Records from a data collection
···
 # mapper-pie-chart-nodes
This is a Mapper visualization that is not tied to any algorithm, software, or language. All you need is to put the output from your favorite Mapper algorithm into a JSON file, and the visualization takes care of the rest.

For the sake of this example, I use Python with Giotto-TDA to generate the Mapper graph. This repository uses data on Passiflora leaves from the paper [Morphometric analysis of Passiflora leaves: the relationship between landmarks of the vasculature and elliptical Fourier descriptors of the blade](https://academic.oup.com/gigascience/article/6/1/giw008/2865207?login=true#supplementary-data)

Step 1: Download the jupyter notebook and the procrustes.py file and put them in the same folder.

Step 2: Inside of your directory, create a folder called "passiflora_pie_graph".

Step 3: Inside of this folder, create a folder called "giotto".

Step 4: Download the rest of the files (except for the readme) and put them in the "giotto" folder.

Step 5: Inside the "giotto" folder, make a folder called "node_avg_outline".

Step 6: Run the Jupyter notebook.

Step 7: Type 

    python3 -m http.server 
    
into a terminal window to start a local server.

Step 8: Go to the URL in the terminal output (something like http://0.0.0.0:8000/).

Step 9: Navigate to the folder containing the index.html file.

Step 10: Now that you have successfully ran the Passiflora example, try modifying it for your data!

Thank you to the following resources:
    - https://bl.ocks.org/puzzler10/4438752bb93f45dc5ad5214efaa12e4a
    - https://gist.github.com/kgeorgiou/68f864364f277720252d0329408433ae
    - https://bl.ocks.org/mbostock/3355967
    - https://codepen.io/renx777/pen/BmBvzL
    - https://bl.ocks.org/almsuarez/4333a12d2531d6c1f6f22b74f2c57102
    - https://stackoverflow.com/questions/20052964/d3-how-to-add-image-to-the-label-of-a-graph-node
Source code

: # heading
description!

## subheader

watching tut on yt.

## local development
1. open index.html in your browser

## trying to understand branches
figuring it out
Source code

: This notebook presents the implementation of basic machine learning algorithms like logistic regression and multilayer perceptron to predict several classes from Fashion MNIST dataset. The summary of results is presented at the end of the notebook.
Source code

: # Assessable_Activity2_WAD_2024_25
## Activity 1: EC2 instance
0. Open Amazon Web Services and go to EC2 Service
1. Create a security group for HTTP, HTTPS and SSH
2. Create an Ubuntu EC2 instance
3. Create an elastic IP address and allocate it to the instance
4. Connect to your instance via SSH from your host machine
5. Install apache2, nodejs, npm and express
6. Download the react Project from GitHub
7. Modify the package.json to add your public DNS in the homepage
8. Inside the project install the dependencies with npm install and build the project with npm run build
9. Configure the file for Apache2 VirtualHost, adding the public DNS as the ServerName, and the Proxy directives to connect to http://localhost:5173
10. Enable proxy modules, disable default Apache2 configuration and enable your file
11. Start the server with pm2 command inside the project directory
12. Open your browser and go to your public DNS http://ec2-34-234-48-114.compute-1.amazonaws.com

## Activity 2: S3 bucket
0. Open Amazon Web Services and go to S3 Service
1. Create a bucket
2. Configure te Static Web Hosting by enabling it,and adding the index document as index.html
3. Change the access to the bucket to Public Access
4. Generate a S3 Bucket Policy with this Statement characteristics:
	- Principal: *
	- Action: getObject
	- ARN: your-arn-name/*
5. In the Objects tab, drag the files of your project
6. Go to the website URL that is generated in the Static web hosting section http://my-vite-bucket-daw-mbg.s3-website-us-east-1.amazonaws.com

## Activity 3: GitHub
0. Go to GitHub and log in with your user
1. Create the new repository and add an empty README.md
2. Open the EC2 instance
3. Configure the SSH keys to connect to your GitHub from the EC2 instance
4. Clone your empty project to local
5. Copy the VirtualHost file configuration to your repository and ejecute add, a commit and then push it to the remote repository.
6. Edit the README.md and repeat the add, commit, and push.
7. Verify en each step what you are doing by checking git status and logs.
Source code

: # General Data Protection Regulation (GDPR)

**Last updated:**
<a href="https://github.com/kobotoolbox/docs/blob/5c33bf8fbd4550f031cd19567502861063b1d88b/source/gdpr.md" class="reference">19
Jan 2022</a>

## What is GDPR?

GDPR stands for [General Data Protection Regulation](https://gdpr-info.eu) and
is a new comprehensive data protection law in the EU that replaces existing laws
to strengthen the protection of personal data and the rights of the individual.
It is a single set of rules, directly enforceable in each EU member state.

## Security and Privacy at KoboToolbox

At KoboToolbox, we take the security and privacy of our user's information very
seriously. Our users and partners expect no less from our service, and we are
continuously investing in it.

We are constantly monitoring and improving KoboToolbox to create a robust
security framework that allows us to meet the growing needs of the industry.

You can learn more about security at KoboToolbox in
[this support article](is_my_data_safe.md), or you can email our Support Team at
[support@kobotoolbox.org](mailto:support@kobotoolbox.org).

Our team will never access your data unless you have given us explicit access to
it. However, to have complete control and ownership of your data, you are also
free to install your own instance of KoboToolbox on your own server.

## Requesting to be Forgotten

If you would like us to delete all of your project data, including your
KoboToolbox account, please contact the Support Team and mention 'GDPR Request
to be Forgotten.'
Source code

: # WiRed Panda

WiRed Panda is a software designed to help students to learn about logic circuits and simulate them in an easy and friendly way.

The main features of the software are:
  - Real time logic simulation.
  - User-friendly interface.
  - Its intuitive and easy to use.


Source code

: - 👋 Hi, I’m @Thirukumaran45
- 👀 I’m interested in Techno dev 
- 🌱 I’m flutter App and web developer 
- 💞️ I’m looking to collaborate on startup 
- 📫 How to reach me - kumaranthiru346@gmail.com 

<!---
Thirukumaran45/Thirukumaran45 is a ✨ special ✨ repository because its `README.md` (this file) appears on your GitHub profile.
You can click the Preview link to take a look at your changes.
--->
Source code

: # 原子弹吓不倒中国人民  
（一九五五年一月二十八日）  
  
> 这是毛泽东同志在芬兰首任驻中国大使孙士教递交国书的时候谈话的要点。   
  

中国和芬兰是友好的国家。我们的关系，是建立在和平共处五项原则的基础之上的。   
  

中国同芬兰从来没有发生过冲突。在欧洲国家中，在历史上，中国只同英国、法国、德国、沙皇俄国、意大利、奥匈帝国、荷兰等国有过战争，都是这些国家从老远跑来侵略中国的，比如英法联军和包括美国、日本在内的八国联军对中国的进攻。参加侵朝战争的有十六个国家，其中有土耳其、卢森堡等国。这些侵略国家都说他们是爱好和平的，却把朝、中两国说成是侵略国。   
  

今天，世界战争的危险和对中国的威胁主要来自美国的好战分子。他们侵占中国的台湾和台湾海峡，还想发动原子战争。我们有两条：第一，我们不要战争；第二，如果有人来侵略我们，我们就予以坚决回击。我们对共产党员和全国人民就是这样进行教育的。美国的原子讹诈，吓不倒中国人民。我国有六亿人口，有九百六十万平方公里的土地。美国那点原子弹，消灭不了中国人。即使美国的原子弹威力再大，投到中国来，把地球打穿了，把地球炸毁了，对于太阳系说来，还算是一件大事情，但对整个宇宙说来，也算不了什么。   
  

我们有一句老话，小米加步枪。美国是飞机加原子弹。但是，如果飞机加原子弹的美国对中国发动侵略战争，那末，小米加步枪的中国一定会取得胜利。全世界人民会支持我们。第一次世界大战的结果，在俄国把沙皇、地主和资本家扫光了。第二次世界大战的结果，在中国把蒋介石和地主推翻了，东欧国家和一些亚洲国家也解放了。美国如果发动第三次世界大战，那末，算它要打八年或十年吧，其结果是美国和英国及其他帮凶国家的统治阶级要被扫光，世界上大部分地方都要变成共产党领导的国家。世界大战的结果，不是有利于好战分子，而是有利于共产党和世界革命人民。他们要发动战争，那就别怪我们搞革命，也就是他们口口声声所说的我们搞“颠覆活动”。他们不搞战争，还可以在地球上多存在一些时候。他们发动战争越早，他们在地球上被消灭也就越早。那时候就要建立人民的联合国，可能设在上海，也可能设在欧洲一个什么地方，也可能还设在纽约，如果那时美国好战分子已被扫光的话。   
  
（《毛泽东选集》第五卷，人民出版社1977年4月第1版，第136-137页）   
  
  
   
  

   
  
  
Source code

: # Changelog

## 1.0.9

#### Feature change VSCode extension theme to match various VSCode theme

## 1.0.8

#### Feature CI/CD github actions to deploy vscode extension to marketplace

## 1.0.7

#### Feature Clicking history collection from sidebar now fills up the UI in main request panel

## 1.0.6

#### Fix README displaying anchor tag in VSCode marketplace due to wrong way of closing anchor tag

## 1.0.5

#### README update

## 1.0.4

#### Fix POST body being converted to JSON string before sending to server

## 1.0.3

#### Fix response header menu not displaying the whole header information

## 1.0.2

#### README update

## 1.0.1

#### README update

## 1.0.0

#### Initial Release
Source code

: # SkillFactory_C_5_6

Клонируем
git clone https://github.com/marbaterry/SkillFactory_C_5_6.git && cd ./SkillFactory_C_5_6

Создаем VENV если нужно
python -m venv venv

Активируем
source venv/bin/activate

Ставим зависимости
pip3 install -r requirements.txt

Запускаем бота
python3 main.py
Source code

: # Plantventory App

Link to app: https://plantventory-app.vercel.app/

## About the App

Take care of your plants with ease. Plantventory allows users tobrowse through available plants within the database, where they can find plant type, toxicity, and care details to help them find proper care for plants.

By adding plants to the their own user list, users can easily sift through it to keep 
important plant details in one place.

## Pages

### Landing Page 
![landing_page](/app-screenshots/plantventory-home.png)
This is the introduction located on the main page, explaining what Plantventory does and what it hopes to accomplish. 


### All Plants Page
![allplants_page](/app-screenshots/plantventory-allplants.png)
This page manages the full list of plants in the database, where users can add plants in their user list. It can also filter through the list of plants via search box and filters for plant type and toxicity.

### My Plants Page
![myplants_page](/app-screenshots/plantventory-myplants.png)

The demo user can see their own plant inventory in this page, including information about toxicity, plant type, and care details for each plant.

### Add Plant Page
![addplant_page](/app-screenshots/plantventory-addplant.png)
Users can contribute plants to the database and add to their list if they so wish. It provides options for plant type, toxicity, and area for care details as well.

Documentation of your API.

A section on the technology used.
···
Please write out, exactly as they appear above, only the lines in the stretch from the line with "## local development" through the line with "3. Create an".

(ANSWER TO THIS PROBLEM)
## local development
1. open index.html in your browser

## trying to understand branches
figuring it out
Source code

: This notebook presents the implementation of basic machine learning algorithms like logistic regression and multilayer perceptron to predict several classes from Fashion MNIST dataset. The summary of results is presented at the end of the notebook.
Source code

: # Assessable_Activity2_WAD_2024_25
## Activity 1: EC2 instance
0. Open Amazon Web Services and go to EC2 Service
1. Create a security group for HTTP, HTTPS and SSH
2. Create an Ubuntu EC2 instance
3. Create an elastic IP address and allocate it to the instance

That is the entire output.